▶ [The problem] The entries should be restated word for word.

[Dataset records]

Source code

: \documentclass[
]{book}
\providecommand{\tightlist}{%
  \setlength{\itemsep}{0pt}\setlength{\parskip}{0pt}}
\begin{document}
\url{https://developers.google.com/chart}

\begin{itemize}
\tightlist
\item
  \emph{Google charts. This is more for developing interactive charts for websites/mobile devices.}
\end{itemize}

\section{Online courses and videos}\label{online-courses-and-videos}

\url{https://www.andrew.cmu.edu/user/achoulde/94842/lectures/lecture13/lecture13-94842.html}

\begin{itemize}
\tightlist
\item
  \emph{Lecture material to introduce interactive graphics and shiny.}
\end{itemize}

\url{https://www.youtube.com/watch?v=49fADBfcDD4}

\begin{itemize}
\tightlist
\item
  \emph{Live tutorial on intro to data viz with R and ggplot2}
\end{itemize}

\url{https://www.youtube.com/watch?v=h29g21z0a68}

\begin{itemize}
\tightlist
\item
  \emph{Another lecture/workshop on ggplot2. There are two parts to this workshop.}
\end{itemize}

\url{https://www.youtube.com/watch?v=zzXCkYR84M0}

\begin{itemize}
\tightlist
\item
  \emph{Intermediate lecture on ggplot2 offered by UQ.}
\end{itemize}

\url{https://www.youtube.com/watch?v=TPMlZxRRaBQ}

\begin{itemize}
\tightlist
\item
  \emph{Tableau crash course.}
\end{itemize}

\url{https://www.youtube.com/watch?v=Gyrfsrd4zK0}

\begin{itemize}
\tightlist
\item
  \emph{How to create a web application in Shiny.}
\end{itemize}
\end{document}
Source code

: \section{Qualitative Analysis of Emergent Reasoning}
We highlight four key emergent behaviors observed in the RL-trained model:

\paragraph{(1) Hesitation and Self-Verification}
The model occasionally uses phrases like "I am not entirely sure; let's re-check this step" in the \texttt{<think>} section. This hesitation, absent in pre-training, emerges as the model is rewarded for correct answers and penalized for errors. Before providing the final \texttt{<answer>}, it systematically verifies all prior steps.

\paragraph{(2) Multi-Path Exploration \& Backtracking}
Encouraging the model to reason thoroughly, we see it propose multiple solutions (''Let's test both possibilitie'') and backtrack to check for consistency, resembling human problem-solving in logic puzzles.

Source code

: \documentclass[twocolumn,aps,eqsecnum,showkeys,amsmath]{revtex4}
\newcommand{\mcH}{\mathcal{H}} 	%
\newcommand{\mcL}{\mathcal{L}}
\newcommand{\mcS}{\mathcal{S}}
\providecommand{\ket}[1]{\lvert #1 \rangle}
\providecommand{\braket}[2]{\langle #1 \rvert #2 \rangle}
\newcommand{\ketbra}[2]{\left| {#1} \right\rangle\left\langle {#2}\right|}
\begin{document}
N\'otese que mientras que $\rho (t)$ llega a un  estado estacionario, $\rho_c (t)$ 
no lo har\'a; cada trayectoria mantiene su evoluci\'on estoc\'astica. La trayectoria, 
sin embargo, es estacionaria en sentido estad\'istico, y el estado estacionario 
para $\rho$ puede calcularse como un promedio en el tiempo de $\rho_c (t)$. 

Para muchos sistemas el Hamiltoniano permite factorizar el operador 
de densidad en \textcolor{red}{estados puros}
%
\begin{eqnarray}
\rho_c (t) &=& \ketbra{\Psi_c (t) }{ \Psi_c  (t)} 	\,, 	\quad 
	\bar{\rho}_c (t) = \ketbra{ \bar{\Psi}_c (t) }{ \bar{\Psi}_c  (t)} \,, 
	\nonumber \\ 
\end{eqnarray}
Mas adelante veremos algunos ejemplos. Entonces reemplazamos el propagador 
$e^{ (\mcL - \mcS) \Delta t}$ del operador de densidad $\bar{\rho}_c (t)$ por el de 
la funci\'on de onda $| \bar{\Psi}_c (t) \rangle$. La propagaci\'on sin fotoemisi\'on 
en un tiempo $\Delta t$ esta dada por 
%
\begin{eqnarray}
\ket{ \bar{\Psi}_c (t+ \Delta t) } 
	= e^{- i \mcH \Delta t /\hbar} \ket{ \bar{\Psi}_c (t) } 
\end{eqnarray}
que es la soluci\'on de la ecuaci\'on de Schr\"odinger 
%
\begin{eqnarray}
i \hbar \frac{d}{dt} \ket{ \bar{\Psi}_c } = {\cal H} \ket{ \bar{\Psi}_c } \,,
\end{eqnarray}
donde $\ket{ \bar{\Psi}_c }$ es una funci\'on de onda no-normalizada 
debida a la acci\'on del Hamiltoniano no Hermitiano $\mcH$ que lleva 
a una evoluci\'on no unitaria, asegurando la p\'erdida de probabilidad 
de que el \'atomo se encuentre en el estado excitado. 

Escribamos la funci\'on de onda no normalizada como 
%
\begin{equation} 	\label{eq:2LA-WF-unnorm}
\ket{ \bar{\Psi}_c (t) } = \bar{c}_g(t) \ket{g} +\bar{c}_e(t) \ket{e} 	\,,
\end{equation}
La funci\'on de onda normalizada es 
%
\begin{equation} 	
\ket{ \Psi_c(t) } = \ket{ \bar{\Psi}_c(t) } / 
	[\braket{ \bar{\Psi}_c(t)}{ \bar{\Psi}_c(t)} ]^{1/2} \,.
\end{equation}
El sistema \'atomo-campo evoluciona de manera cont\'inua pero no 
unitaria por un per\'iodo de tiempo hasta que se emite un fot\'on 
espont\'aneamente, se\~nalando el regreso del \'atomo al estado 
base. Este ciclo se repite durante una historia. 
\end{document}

▶ [Exercise output]
Source code

: \documentclass[
]{book}
\providecommand{\tightlist}{%
  \setlength{\itemsep}{0pt}\setlength{\parskip}{0pt}}
\begin{document}
\url{https://developers.google.com/chart}

\begin{itemize}
\tightlist
\item
  \emph{Google charts. This is more for developing interactive charts for websites/mobile devices.}
\end{itemize}

\section{Online courses and videos}\label{online-courses-and-videos}

\url{https://www.andrew.cmu.edu/user/achoulde/94842/lectures/lecture13/lecture13-94842.html}

\begin{itemize}
\tightlist
\item
  \emph{Lecture material to introduce interactive graphics and shiny.}
\end{itemize}

\url{https://www.youtube.com/watch?v=49fADBfcDD4}

\begin{itemize}
\tightlist
\item
  \emph{Live tutorial on intro to data viz with R and ggplot2}
\end{itemize}

\url{https://www.youtube.com/watch?v=h29g21z0a68}

\begin{itemize}
\tightlist
\item
  \emph{Another lecture/workshop on ggplot2. There are two parts to this workshop.}
\end{itemize}

\url{https://www.youtube.com/watch?v=zzXCkYR84M0}

\begin{itemize}
\tightlist
\item
  \emph{Intermediate lecture on ggplot2 offered by UQ.}
\end{itemize}

\url{https://www.youtube.com/watch?v=TPMlZxRRaBQ}

\begin{itemize}
\tightlist
\item
  \emph{Tableau crash course.}
\end{itemize}

\url{https://www.youtube.com/watch?v=Gyrfsrd4zK0}

\begin{itemize}
\tightlist
\item
  \emph{How to create a web application in Shiny.}
\end{itemize}
\end{document}
Source code

: \section{Qualitative Analysis of Emergent Reasoning}
We highlight four key emergent behaviors observed in the RL-trained model:

\paragraph{(1) Hesitation and Self-Verification}
The model occasionally uses phrases like "I am not entirely sure; let's re-check this step" in the \texttt{<think>} section. This hesitation, absent in pre-training, emerges as the model is rewarded for correct answers and penalized for errors. Before providing the final \texttt{<answer>}, it systematically verifies all prior steps.

\paragraph{(2) Multi-Path Exploration \& Backtracking}
Encouraging the model to reason thoroughly, we see it propose multiple solutions (''Let's test both possibilitie'') and backtrack to check for consistency, resembling human problem-solving in logic puzzles.

Source code

: \documentclass[twocolumn,aps,eqsecnum,showkeys,amsmath]{revtex4}
\newcommand{\mcH}{\mathcal{H}} 	%
\newcommand{\mcL}{\mathcal{L}}
\newcommand{\mcS}{\mathcal{S}}
\providecommand{\ket}[1]{\lvert #1 \rangle}
\providecommand{\braket}[2]{\langle #1 \rvert #2 \rangle}
\newcommand{\ketbra}[2]{\left| {#1} \right\rangle\left\langle {#2}\right|}
\begin{document}
N\'otese que mientras que $\rho (t)$ llega a un  estado estacionario, $\rho_c (t)$ 
no lo har\'a; cada trayectoria mantiene su evoluci\'on estoc\'astica. La trayectoria, 
sin embargo, es estacionaria en sentido estad\'istico, y el estado estacionario 
para $\rho$ puede calcularse como un promedio en el tiempo de $\rho_c (t)$. 

Para muchos sistemas el Hamiltoniano permite factorizar el operador 
de densidad en \textcolor{red}{estados puros}
%
\begin{eqnarray}
\rho_c (t) &=& \ketbra{\Psi_c (t) }{ \Psi_c  (t)} 	\,, 	\quad 
	\bar{\rho}_c (t) = \ketbra{ \bar{\Psi}_c (t) }{ \bar{\Psi}_c  (t)} \,, 
	\nonumber \\ 
\end{eqnarray}
Mas adelante veremos algunos ejemplos. Entonces reemplazamos el propagador 
$e^{ (\mcL - \mcS) \Delta t}$ del operador de densidad $\bar{\rho}_c (t)$ por el de 
la funci\'on de onda $| \bar{\Psi}_c (t) \rangle$. La propagaci\'on sin fotoemisi\'on 
en un tiempo $\Delta t$ esta dada por 
%
\begin{eqnarray}
\ket{ \bar{\Psi}_c (t+ \Delta t) } 
	= e^{- i \mcH \Delta t /\hbar} \ket{ \bar{\Psi}_c (t) } 
\end{eqnarray}
que es la soluci\'on de la ecuaci\'on de Schr\"odinger 
%
\begin{eqnarray}
i \hbar \frac{d}{dt} \ket{ \bar{\Psi}_c } = {\cal H} \ket{ \bar{\Psi}_c } \,,
\end{eqnarray}
donde $\ket{ \bar{\Psi}_c }$ es una funci\'on de onda no-normalizada 
debida a la acci\'on del Hamiltoniano no Hermitiano $\mcH$ que lleva 
a una evoluci\'on no unitaria, asegurando la p\'erdida de probabilidad 
de que el \'atomo se encuentre en el estado excitado. 

Escribamos la funci\'on de onda no normalizada como 
%
\begin{equation} 	\label{eq:2LA-WF-unnorm}
\ket{ \bar{\Psi}_c (t) } = \bar{c}_g(t) \ket{g} +\bar{c}_e(t) \ket{e} 	\,,
\end{equation}
La funci\'on de onda normalizada es 
%
\begin{equation} 	
\ket{ \Psi_c(t) } = \ket{ \bar{\Psi}_c(t) } / 
	[\braket{ \bar{\Psi}_c(t)}{ \bar{\Psi}_c(t)} ]^{1/2} \,.
\end{equation}
El sistema \'atomo-campo evoluciona de manera cont\'inua pero no 
unitaria por un per\'iodo de tiempo hasta que se emite un fot\'on 
espont\'aneamente, se\~nalando el regreso del \'atomo al estado 
base. Este ciclo se repite durante una historia. 
\end{document}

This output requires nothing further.